In Letter World, a CRM could enforce:
  • The agent must visit A n times,
  • Then B,
  • Then C n times,
  • Only when the number of As and Cs match does the agent receive a reward.
This requires a counter to track the difference between As and Cs — something a plain RM cannot do.
from pycrm.automaton import CountingRewardMachine
from examples.introduction.core.label import Symbol


class LetterWorldCountingRewardMachine(CountingRewardMachine):
    """CRM for the balanced A-B-C task in Letter World."""

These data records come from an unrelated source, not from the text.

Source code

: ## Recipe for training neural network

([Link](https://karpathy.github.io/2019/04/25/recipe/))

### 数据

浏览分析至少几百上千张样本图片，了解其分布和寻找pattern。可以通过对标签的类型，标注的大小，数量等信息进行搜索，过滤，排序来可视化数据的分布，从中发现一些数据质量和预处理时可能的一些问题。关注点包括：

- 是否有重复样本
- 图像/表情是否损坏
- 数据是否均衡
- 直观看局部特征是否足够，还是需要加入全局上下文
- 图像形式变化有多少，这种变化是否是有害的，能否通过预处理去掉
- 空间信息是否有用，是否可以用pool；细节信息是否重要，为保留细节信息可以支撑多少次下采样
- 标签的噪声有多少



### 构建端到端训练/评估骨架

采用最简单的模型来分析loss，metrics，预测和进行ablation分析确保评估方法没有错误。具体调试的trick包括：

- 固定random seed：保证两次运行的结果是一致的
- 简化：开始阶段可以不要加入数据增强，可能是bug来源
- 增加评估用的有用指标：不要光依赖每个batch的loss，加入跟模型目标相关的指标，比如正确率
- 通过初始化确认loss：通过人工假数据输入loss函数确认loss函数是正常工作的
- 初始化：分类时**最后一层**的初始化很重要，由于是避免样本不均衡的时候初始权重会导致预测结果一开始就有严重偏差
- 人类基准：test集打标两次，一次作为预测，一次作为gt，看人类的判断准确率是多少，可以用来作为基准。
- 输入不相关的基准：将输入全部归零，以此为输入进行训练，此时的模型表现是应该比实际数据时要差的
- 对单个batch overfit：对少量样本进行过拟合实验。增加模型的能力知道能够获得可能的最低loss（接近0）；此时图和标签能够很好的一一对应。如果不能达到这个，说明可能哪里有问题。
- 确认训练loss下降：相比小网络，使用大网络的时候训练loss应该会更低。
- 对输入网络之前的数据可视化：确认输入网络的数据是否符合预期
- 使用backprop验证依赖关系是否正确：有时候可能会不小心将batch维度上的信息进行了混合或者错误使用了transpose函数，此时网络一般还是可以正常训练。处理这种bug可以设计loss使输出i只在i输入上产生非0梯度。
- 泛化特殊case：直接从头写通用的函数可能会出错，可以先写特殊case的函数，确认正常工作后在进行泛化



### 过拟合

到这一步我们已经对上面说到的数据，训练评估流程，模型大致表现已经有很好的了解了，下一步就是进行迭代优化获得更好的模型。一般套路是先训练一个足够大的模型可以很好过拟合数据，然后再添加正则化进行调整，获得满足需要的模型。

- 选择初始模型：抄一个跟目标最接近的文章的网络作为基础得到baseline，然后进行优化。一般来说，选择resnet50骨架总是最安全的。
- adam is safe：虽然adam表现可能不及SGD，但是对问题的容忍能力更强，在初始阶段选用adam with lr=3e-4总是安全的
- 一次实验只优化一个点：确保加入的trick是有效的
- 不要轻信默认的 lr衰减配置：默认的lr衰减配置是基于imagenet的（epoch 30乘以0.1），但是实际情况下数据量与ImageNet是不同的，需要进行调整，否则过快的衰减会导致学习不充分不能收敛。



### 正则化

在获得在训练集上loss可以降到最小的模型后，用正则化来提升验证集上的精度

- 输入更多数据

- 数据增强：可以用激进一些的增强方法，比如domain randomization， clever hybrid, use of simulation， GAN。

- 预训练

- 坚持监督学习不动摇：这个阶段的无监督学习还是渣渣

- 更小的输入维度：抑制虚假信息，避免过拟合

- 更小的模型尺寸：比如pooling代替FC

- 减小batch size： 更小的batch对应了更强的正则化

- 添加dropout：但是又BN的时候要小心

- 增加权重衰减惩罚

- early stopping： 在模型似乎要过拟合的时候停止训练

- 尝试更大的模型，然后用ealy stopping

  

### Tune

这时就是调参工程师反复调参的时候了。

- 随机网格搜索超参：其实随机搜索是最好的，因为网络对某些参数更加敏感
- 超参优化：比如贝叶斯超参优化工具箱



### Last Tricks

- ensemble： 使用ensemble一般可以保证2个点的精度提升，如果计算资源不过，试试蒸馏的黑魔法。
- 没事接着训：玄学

    def __init__(self) -> None:
        super().__init__(env_prop_enum=Symbol)

    @property
    def u_0(self) -> int:
        return 0

    @property
    def c_0(self) -> tuple[int, ...]:
        return (0,)

    @property
    def encoded_configuration_size(self) -> int:
        return 2

    def _get_state_transition_function(self) -> dict:
        return {
            0: {"A / (-)": 0, "B / (-)": 1},
            1: {"C / (NZ)": 1, "C / (Z)": -1},
        }

    def _get_counter_transition_function(self) -> dict:
        return {
            0: {"A / (-)": (1,), "B / (-)": (0,)},
            1: {"C / (NZ)": (-1,), "C / (Z)": (0,)},
        }

    def _get_reward_transition_function(self) -> dict:
        return {
            0: {"A / (-)": -0.1, "B / (-)": -0.1},
            1: {"C / (NZ)": -0.1, "C / (Z)": 1.0},
        }

Method Explanations

  • u_0: Returns the initial state (0) where the agent begins the task
  • c_0: Returns the initial counter values as a tuple (starts with counter = 0)
  • encoded_configuration_size: Returns the size (2) for encoding state-counter configurations
  • _get_state_transition_function: Defines state transitions with counter conditions:
    • From state 0: “A” keeps in state 0, “B” moves to state 1
    • From state 1: “C” stays in state 1 if counter ≠ 0 (NZ), moves to terminal if counter = 0 (Z)
  • _get_counter_transition_function: Defines how counters change with events:
    • From state 0: “A” increments counter (+1), “B” resets counter to 0
    • From state 1: “C” decrements counter (-1) if ≠ 0, keeps at 0 if = 0
  • _get_reward_transition_function: Defines rewards with counter conditions:
    • Small penalties (-0.1) for most transitions
    • Large reward (1.0) only when “C” is observed in state 1 with counter = 0 (balanced task completion)
Here, the CRM enforces balanced counts of A and C. Only when the counter reaches 0 (all As matched by Cs) does the agent receive the reward.

Summary

  • Reward Machines (RMs): Great for sequential or regular tasks (e.g. A → B → C).
  • Counting Reward Machines (CRMs): Extend RMs with counters, enabling tasks with memory, counting, or balance (e.g. “same number of As and Cs”).
  • PyCRM supports both: start with RMs for simple tasks, use CRMs when you need additional expressive power.